Oliverto Tercero
La disputa arancelaria entre Estados Unidos y China, iniciada en 2018 con gravámenes de hasta 25 % sobre productos estratégicos, tensó las cadenas globales de suministro y alcanzó a México. Washington respondió imponiendo aranceles al acero y al aluminio mexicanos, lo que incrementó los costos de insumos y forzó a las maquiladoras de la frontera norte—desde Ciudad Juárez hasta Tijuana— a absorber mayores precios de materias primas. Aunque las exportaciones mexicanas mostraron un repunte leve, el alza en los costos de producción comprimió los márgenes de las empresas instaladas en la región limítrofe.
A su vez, la venta sorpresiva de 63 000 millones de dólares en bonos del Tesoro de EE. UU. por parte de un importante banco japonés disparó los rendimientos de la deuda y reforzó las expectativas de incrementos en las tasas de interés de la reserva federal. Esta volatilidad fortaleció al dólar frente al peso —que pasó de alrededor de 19.5 a más de 21 MXN— encareciendo las importaciones y reduciendo el poder adquisitivo de las remesas. Al mismo tiempo, elevó el costo del crédito en ambos lados de la frontera, al alzar las tasas en préstamos y financiamientos transfronterizos.

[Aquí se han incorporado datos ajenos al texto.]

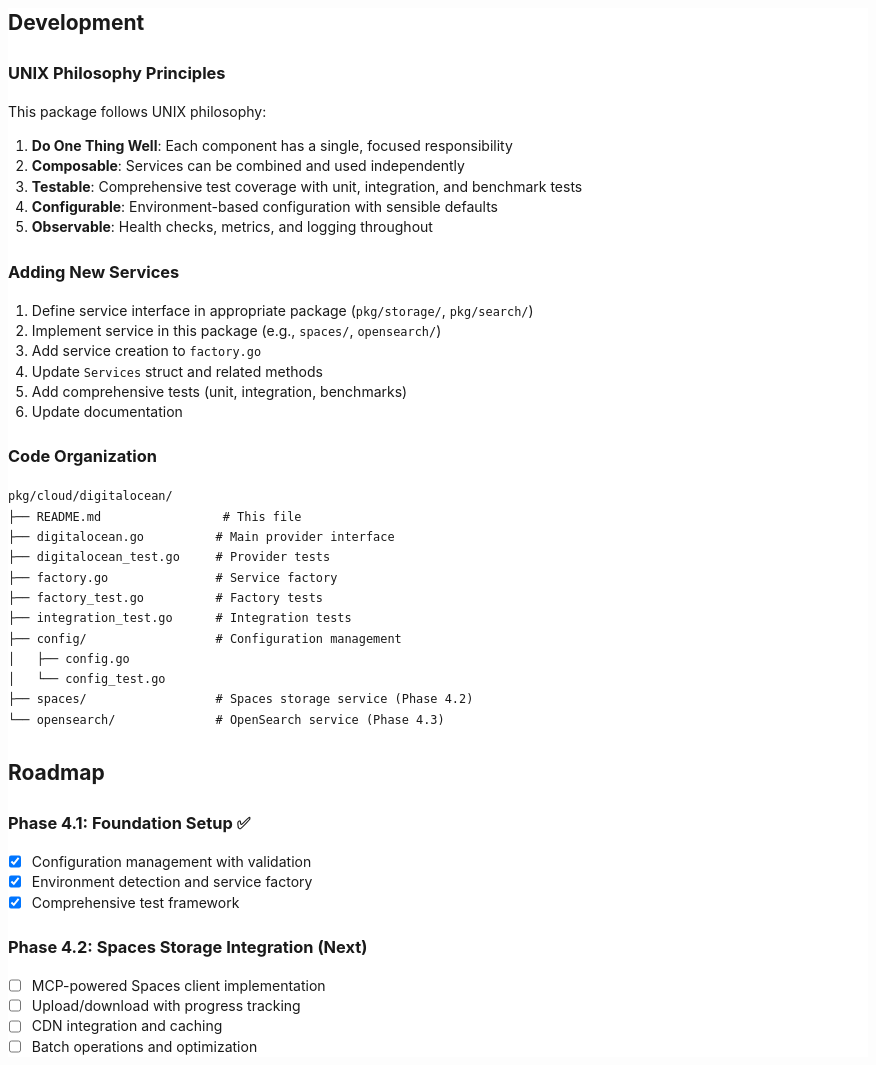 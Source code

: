 ## Development

### UNIX Philosophy Principles

This package follows UNIX philosophy:

1. **Do One Thing Well**: Each component has a single, focused responsibility
2. **Composable**: Services can be combined and used independently
3. **Testable**: Comprehensive test coverage with unit, integration, and benchmark tests
4. **Configurable**: Environment-based configuration with sensible defaults
5. **Observable**: Health checks, metrics, and logging throughout

### Adding New Services

1. Define service interface in appropriate package (`pkg/storage/`, `pkg/search/`)
2. Implement service in this package (e.g., `spaces/`, `opensearch/`)
3. Add service creation to `factory.go`
4. Update `Services` struct and related methods
5. Add comprehensive tests (unit, integration, benchmarks)
6. Update documentation

### Code Organization

```
pkg/cloud/digitalocean/
├── README.md                 # This file
├── digitalocean.go          # Main provider interface
├── digitalocean_test.go     # Provider tests
├── factory.go               # Service factory
├── factory_test.go          # Factory tests
├── integration_test.go      # Integration tests
├── config/                  # Configuration management
│   ├── config.go
│   └── config_test.go
├── spaces/                  # Spaces storage service (Phase 4.2)
└── opensearch/              # OpenSearch service (Phase 4.3)
```

## Roadmap

### Phase 4.1: Foundation Setup ✅
- [x] Configuration management with validation
- [x] Environment detection and service factory
- [x] Comprehensive test framework

### Phase 4.2: Spaces Storage Integration (Next)
- [ ] MCP-powered Spaces client implementation
- [ ] Upload/download with progress tracking
- [ ] CDN integration and caching
- [ ] Batch operations and optimization
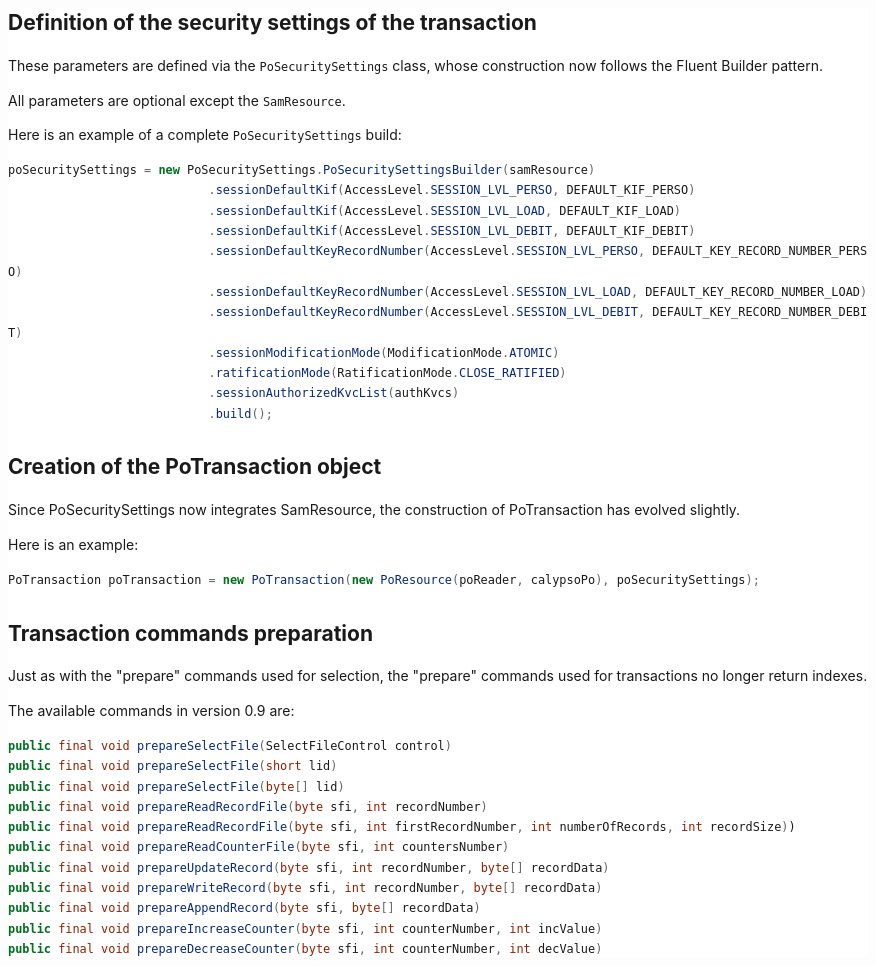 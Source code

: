 ## Definition of the security settings of the transaction



These parameters are defined via the `PoSecuritySettings` class, whose construction now follows the Fluent Builder pattern.

All parameters are optional except the `SamResource`.

Here is an example of a complete `PoSecuritySettings` build:
```java
poSecuritySettings = new PoSecuritySettings.PoSecuritySettingsBuilder(samResource)
                            .sessionDefaultKif(AccessLevel.SESSION_LVL_PERSO, DEFAULT_KIF_PERSO)
                            .sessionDefaultKif(AccessLevel.SESSION_LVL_LOAD, DEFAULT_KIF_LOAD)
                            .sessionDefaultKif(AccessLevel.SESSION_LVL_DEBIT, DEFAULT_KIF_DEBIT)
                            .sessionDefaultKeyRecordNumber(AccessLevel.SESSION_LVL_PERSO, DEFAULT_KEY_RECORD_NUMBER_PERSO)
                            .sessionDefaultKeyRecordNumber(AccessLevel.SESSION_LVL_LOAD, DEFAULT_KEY_RECORD_NUMBER_LOAD)
                            .sessionDefaultKeyRecordNumber(AccessLevel.SESSION_LVL_DEBIT, DEFAULT_KEY_RECORD_NUMBER_DEBIT)
                            .sessionModificationMode(ModificationMode.ATOMIC)
                            .ratificationMode(RatificationMode.CLOSE_RATIFIED)
                            .sessionAuthorizedKvcList(authKvcs)
                            .build();
```

## Creation of the PoTransaction object

Since PoSecuritySettings now integrates SamResource, the construction of PoTransaction has evolved slightly.

Here is an example:

```java
PoTransaction poTransaction = new PoTransaction(new PoResource(poReader, calypsoPo), poSecuritySettings);
```

## Transaction commands preparation

Just as with the "prepare" commands used for selection, the "prepare" commands used for transactions no longer return indexes.

The available commands in version 0.9 are:

```java
public final void prepareSelectFile(SelectFileControl control)
public final void prepareSelectFile(short lid)
public final void prepareSelectFile(byte[] lid)
public final void prepareReadRecordFile(byte sfi, int recordNumber)
public final void prepareReadRecordFile(byte sfi, int firstRecordNumber, int numberOfRecords, int recordSize))
public final void prepareReadCounterFile(byte sfi, int countersNumber)
public final void prepareUpdateRecord(byte sfi, int recordNumber, byte[] recordData)
public final void prepareWriteRecord(byte sfi, int recordNumber, byte[] recordData)
public final void prepareAppendRecord(byte sfi, byte[] recordData)
public final void prepareIncreaseCounter(byte sfi, int counterNumber, int incValue)
public final void prepareDecreaseCounter(byte sfi, int counterNumber, int decValue)
```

Para los mexicanos que habitan la frontera, este cóctel de aranceles y fluctuaciones cambiarias se traduce en menor capacidad de compra de la canasta básica y de bienes duraderos, así como en mayores costos de vida. Las maquiladoras ajustan sus operaciones para sortear los nuevos gravámenes, lo que genera incertidumbre en el mercado laboral y amenaza empleos; mientras tanto, el encarecimiento del crédito estadounidense afecta a quienes cruzan a diario para trabajar, compran o envían remesas, profundizando la vulnerabilidad económica de estas comunidades.